Could you reproduce, word for word, everything below from the line containing "Feel free to" down to the line containing "Your feedback and", with both of those lines included and no others?

:: Dataset records

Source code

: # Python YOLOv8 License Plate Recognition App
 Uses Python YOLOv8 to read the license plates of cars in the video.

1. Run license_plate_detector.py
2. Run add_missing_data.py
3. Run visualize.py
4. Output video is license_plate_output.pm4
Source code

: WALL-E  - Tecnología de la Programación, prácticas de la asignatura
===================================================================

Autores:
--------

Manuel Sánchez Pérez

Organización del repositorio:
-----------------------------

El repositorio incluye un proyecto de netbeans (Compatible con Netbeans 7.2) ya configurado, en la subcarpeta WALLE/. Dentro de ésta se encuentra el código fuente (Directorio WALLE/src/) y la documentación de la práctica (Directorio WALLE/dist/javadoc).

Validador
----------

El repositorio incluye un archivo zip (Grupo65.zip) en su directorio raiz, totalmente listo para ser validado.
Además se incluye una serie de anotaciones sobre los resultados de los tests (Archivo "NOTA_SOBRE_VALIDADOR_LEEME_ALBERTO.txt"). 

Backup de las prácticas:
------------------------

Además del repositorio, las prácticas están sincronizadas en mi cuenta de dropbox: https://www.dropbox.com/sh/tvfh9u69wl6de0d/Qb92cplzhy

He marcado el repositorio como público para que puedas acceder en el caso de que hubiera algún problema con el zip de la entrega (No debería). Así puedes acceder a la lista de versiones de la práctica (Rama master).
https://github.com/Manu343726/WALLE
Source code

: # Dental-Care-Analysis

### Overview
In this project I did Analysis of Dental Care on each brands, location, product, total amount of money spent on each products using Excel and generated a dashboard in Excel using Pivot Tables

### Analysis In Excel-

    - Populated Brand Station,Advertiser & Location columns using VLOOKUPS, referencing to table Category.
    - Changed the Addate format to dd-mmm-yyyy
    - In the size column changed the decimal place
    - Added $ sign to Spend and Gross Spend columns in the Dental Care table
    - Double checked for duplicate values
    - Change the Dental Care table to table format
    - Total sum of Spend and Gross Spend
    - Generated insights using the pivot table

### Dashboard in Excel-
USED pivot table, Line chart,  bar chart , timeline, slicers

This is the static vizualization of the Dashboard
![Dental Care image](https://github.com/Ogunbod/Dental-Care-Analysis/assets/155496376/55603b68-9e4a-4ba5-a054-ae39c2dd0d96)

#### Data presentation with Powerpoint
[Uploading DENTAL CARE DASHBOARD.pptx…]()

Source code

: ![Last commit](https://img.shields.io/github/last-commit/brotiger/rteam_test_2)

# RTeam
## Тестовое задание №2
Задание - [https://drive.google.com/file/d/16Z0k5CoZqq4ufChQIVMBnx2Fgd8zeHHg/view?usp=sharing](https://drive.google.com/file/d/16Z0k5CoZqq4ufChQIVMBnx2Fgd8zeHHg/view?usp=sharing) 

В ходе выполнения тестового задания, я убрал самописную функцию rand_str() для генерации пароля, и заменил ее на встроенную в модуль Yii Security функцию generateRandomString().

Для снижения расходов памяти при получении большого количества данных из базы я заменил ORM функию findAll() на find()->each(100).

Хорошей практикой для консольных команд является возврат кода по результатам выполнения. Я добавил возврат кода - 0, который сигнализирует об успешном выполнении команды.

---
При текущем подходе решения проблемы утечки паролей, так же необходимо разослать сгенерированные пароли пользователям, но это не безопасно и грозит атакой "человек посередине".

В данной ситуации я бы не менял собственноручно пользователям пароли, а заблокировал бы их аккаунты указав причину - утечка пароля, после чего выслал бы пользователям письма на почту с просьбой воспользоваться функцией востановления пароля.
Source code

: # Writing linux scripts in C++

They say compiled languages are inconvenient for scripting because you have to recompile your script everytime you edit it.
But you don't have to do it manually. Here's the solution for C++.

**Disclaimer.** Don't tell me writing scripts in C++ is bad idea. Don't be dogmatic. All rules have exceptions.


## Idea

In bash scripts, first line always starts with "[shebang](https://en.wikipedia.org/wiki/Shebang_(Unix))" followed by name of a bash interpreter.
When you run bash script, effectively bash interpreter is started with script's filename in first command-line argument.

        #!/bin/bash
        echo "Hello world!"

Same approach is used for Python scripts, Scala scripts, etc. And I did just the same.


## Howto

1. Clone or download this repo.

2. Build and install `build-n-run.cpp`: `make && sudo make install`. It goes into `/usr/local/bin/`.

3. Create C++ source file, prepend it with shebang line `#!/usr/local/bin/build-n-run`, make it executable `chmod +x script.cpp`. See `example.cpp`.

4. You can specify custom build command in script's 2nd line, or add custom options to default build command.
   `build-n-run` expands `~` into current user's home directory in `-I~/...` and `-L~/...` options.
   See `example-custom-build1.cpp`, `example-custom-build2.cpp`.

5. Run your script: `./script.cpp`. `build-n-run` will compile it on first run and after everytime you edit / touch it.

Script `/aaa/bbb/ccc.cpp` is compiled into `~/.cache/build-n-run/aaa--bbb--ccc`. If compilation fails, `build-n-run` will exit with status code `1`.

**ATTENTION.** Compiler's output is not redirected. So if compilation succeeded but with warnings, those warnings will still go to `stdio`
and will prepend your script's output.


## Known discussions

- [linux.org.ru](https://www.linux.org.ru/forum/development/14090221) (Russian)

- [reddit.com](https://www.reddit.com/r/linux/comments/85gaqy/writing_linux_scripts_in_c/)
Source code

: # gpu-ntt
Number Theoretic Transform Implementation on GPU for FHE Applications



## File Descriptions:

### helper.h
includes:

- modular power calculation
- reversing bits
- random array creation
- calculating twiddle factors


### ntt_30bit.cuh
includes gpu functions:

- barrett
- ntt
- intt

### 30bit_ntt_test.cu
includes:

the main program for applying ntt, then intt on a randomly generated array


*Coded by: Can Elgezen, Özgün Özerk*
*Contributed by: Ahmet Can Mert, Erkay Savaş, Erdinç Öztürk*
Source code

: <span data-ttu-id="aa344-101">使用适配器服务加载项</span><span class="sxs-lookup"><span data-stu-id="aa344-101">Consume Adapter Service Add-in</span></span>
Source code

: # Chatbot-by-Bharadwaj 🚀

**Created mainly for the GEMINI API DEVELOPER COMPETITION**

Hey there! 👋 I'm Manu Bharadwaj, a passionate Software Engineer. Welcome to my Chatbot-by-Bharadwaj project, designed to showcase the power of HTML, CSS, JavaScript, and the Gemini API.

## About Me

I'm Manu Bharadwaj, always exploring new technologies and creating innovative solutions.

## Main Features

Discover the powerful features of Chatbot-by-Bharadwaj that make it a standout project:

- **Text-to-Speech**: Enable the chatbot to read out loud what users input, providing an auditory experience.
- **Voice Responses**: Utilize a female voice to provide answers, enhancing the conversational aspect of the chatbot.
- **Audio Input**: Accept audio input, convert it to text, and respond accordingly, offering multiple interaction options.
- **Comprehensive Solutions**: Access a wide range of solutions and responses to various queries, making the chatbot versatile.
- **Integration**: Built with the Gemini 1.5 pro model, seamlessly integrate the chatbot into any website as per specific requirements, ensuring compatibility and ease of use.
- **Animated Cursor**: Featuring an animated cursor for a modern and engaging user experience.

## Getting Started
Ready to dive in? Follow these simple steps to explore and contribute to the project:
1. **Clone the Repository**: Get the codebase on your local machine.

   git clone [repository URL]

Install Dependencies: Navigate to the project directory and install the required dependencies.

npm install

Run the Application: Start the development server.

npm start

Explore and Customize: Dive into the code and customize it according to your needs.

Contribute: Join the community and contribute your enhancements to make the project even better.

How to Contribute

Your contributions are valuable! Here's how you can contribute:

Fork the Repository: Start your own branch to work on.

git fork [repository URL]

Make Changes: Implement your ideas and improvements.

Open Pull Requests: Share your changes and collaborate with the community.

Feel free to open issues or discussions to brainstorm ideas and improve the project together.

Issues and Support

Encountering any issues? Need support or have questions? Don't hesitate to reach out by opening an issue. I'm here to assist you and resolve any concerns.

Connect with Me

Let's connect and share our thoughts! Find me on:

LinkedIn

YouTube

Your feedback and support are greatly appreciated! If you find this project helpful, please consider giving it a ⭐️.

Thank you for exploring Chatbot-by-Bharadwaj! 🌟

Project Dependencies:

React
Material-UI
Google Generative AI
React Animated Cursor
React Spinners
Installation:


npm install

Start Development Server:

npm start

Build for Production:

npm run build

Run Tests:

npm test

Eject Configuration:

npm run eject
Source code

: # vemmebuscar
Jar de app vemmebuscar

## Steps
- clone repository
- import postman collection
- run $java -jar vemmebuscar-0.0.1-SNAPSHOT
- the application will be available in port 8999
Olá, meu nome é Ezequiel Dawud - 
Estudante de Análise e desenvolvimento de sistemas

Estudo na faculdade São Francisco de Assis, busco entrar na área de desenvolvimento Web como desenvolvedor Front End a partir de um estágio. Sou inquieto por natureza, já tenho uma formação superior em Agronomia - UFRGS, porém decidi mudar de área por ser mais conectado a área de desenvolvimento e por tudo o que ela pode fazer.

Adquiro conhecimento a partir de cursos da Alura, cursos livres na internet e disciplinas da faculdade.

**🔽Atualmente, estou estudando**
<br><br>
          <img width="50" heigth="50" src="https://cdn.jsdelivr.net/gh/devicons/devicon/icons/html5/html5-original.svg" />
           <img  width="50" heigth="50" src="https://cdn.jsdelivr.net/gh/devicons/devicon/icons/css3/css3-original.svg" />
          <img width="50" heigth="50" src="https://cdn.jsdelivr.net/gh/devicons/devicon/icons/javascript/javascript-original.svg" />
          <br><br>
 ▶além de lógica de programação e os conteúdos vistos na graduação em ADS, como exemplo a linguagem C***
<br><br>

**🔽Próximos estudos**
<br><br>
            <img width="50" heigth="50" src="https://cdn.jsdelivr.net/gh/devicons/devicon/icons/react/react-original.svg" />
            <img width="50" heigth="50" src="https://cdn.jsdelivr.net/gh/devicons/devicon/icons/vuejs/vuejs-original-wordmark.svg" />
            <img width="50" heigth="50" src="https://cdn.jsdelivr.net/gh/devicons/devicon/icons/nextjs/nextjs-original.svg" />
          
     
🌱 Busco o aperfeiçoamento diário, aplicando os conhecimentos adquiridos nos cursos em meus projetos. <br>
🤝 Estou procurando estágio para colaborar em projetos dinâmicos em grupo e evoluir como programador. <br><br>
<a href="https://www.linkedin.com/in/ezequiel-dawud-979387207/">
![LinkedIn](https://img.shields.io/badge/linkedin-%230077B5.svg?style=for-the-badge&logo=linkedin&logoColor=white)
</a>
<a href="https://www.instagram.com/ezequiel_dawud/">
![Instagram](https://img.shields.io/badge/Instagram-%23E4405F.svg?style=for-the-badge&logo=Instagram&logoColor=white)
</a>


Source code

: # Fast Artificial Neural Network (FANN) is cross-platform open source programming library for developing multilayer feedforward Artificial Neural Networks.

::::

**Exercise response:**
Feel free to open issues or discussions to brainstorm ideas and improve the project together.

Issues and Support

Encountering any issues? Need support or have questions? Don't hesitate to reach out by opening an issue. I'm here to assist you and resolve any concerns.

Connect with Me

Let's connect and share our thoughts! Find me on:

LinkedIn

YouTube

Your feedback and support are greatly appreciated! If you find this project helpful, please consider giving it a ⭐️.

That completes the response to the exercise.